• _Exercise goal_:
An image-free, verbatim transcription of the records is the expected result.

=== Data for this task ===

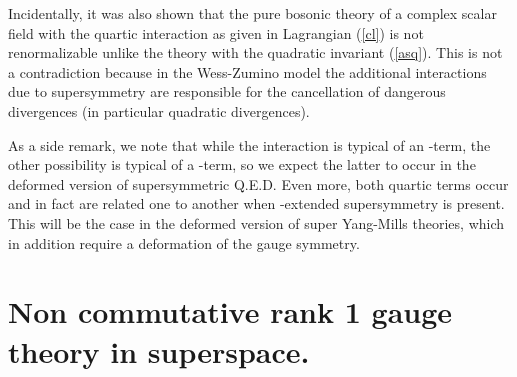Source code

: \documentclass[a4paper,12pt]{article}
\begin{document}
Incidentally, it was also  shown that the pure bosonic theory of a complex
 scalar field \coordHE{} with the quartic
interaction as given in Lagrangian (\ref{cl}) is not renormalizable unlike
the theory
with the quadratic invariant (\ref{asq}). This is not a contradiction
because in the Wess-Zumino model the additional interactions due to
supersymmetry are
 responsible for the cancellation of dangerous divergences (in particular
quadratic divergences).

As a side remark, we note that while the interaction \coordHE{} is
typical of an \coordHE{}-term, the other possibility \coordHE{} is typical
 of a \coordHE{}-term, so we expect the latter to occur in the deformed version
of supersymmetric Q.E.D.
Even more, both quartic terms occur and in fact are related one to another
when \coordHE{}-extended
supersymmetry is present. This will be the case in the deformed version of
\coordHE{} super
 Yang-Mills theories, which in addition require a deformation of the gauge
symmetry.



\section{Non commutative rank 1 gauge theory in superspace.}
\end{document}
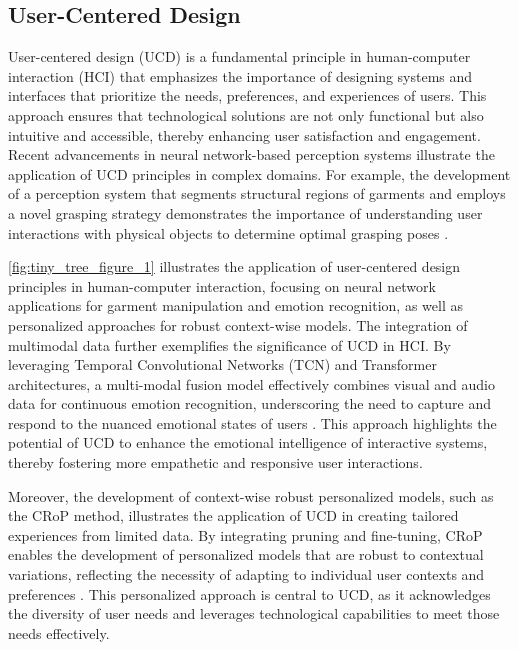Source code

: \subsection{User-Centered Design} \label{subsec:User-Centered Design}

User-centered design (UCD) is a fundamental principle in human-computer interaction (HCI) that emphasizes the importance of designing systems and interfaces that prioritize the needs, preferences, and experiences of users. This approach ensures that technological solutions are not only functional but also intuitive and accessible, thereby enhancing user satisfaction and engagement. Recent advancements in neural network-based perception systems illustrate the application of UCD principles in complex domains. For example, the development of a perception system that segments structural regions of garments and employs a novel grasping strategy demonstrates the importance of understanding user interactions with physical objects to determine optimal grasping poses \cite{chen2023learninggraspclothingstructural}. 

\autoref{fig:tiny_tree_figure_1} illustrates the application of user-centered design principles in human-computer interaction, focusing on neural network applications for garment manipulation and emotion recognition, as well as personalized approaches for robust context-wise models. The integration of multimodal data further exemplifies the significance of UCD in HCI. By leveraging Temporal Convolutional Networks (TCN) and Transformer architectures, a multi-modal fusion model effectively combines visual and audio data for continuous emotion recognition, underscoring the need to capture and respond to the nuanced emotional states of users \cite{zhou2023leveragingtcntransformereffective}. This approach highlights the potential of UCD to enhance the emotional intelligence of interactive systems, thereby fostering more empathetic and responsive user interactions.

Moreover, the development of context-wise robust personalized models, such as the CRoP method, illustrates the application of UCD in creating tailored experiences from limited data. By integrating pruning and fine-tuning, CRoP enables the development of personalized models that are robust to contextual variations, reflecting the necessity of adapting to individual user contexts and preferences \cite{kaur2024cropcontextwiserobuststatic}. This personalized approach is central to UCD, as it acknowledges the diversity of user needs and leverages technological capabilities to meet those needs effectively.

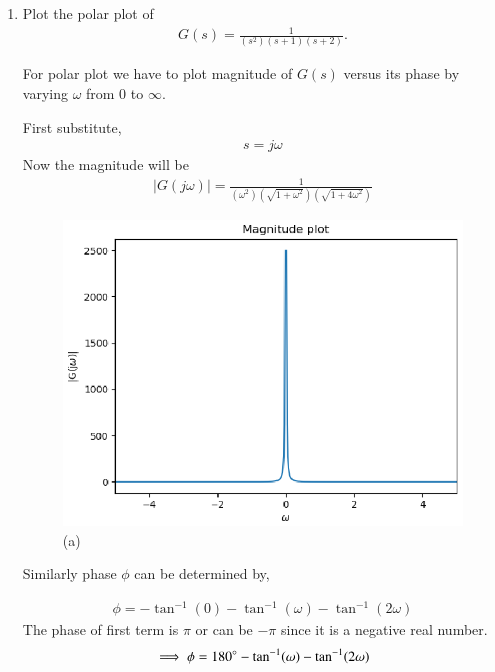 \begin{enumerate}[label=\thesection.\arabic*.,ref=\thesection.\theenumi]
\item Plot the polar plot of 
\begin{align}
    G(s) = \frac{1}{(s^2)(s+1)(s+2)}. 
    \label{eq:t1}
\end{align}

\solution
For polar plot we have to plot magnitude of $G(s)$ versus its phase
by varying $\omega$ from 0 to $\infty$.

First substitute, 
\begin{align}
    s = j\omega
\end{align}
Now the magnitude will be
\begin{align}
    |G(j\omega)| = \frac{1}{(\omega^2)(\sqrt{1 + \omega^2})(\sqrt{1+4\omega^2})}
    \label{eq:two}
\end{align}

\begin{figure}[!h]
  \includegraphics[width=\columnwidth]{./figs/ee18btech11028/magnitude.eps}
  \caption{(a)}
  \label{fig:magnitude}
\end{figure}

Similarly phase $\phi$ can be determined by,

\begin{align}
  \phi = - \tan^{-1}(0) - \tan^{-1}(\omega) - \tan^{-1}(2\omega)
\end{align}
The phase of first term is $\pi$ or can be $-\pi$ since it is a negative real number.
\begin{align}
    \implies \phi = 180\degree - \tan^{-1}(\omega) - \tan^{-1}(2\omega)
    \label{eq:one}
\end{align}


\end{enumerate}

===

• _Expected answer_:
Source code

: \documentclass[a4paper,12pt]{article}
\begin{document}
Incidentally, it was also  shown that the pure bosonic theory of a complex
 scalar field \coordHE{} with the quartic
interaction as given in Lagrangian (\ref{cl}) is not renormalizable unlike
the theory
with the quadratic invariant (\ref{asq}). This is not a contradiction
because in the Wess-Zumino model the additional interactions due to
supersymmetry are
 responsible for the cancellation of dangerous divergences (in particular
quadratic divergences).

As a side remark, we note that while the interaction \coordHE{} is
typical of an \coordHE{}-term, the other possibility \coordHE{} is typical
 of a \coordHE{}-term, so we expect the latter to occur in the deformed version
of supersymmetric Q.E.D.
Even more, both quartic terms occur and in fact are related one to another
when \coordHE{}-extended
supersymmetry is present. This will be the case in the deformed version of
\coordHE{} super
 Yang-Mills theories, which in addition require a deformation of the gauge
symmetry.



\section{Non commutative rank 1 gauge theory in superspace.}
\end{document}
Source code

: \subsection{User-Centered Design} \label{subsec:User-Centered Design}

User-centered design (UCD) is a fundamental principle in human-computer interaction (HCI) that emphasizes the importance of designing systems and interfaces that prioritize the needs, preferences, and experiences of users. This approach ensures that technological solutions are not only functional but also intuitive and accessible, thereby enhancing user satisfaction and engagement. Recent advancements in neural network-based perception systems illustrate the application of UCD principles in complex domains. For example, the development of a perception system that segments structural regions of garments and employs a novel grasping strategy demonstrates the importance of understanding user interactions with physical objects to determine optimal grasping poses \cite{chen2023learninggraspclothingstructural}. 

\autoref{fig:tiny_tree_figure_1} illustrates the application of user-centered design principles in human-computer interaction, focusing on neural network applications for garment manipulation and emotion recognition, as well as personalized approaches for robust context-wise models. The integration of multimodal data further exemplifies the significance of UCD in HCI. By leveraging Temporal Convolutional Networks (TCN) and Transformer architectures, a multi-modal fusion model effectively combines visual and audio data for continuous emotion recognition, underscoring the need to capture and respond to the nuanced emotional states of users \cite{zhou2023leveragingtcntransformereffective}. This approach highlights the potential of UCD to enhance the emotional intelligence of interactive systems, thereby fostering more empathetic and responsive user interactions.

Moreover, the development of context-wise robust personalized models, such as the CRoP method, illustrates the application of UCD in creating tailored experiences from limited data. By integrating pruning and fine-tuning, CRoP enables the development of personalized models that are robust to contextual variations, reflecting the necessity of adapting to individual user contexts and preferences \cite{kaur2024cropcontextwiserobuststatic}. This personalized approach is central to UCD, as it acknowledges the diversity of user needs and leverages technological capabilities to meet those needs effectively.

 \begin{enumerate}[label=\thesection.\arabic*.,ref=\thesection.\theenumi]
\item Plot the polar plot of 
\begin{align}
    G(s) = \frac{1}{(s^2)(s+1)(s+2)}. 
    \label{eq:t1}
\end{align}

\solution
For polar plot we have to plot magnitude of $G(s)$ versus its phase
by varying $\omega$ from 0 to $\infty$.

First substitute, 
\begin{align}
    s = j\omega
\end{align}
Now the magnitude will be
\begin{align}
    |G(j\omega)| = \frac{1}{(\omega^2)(\sqrt{1 + \omega^2})(\sqrt{1+4\omega^2})}
    \label{eq:two}
\end{align}

\begin{figure}[!h]
  \includegraphics[width=\columnwidth]{./figs/ee18btech11028/magnitude.eps}
  \caption{(a)}
  \label{fig:magnitude}
\end{figure}

Similarly phase $\phi$ can be determined by,

\begin{align}
  \phi = - \tan^{-1}(0) - \tan^{-1}(\omega) - \tan^{-1}(2\omega)
\end{align}
The phase of first term is $\pi$ or can be $-\pi$ since it is a negative real number.
\begin{align}
    \implies \phi = 180\degree - \tan^{-1}(\omega) - \tan^{-1}(2\omega)
    \label{eq:one}
\end{align}


\end{enumerate}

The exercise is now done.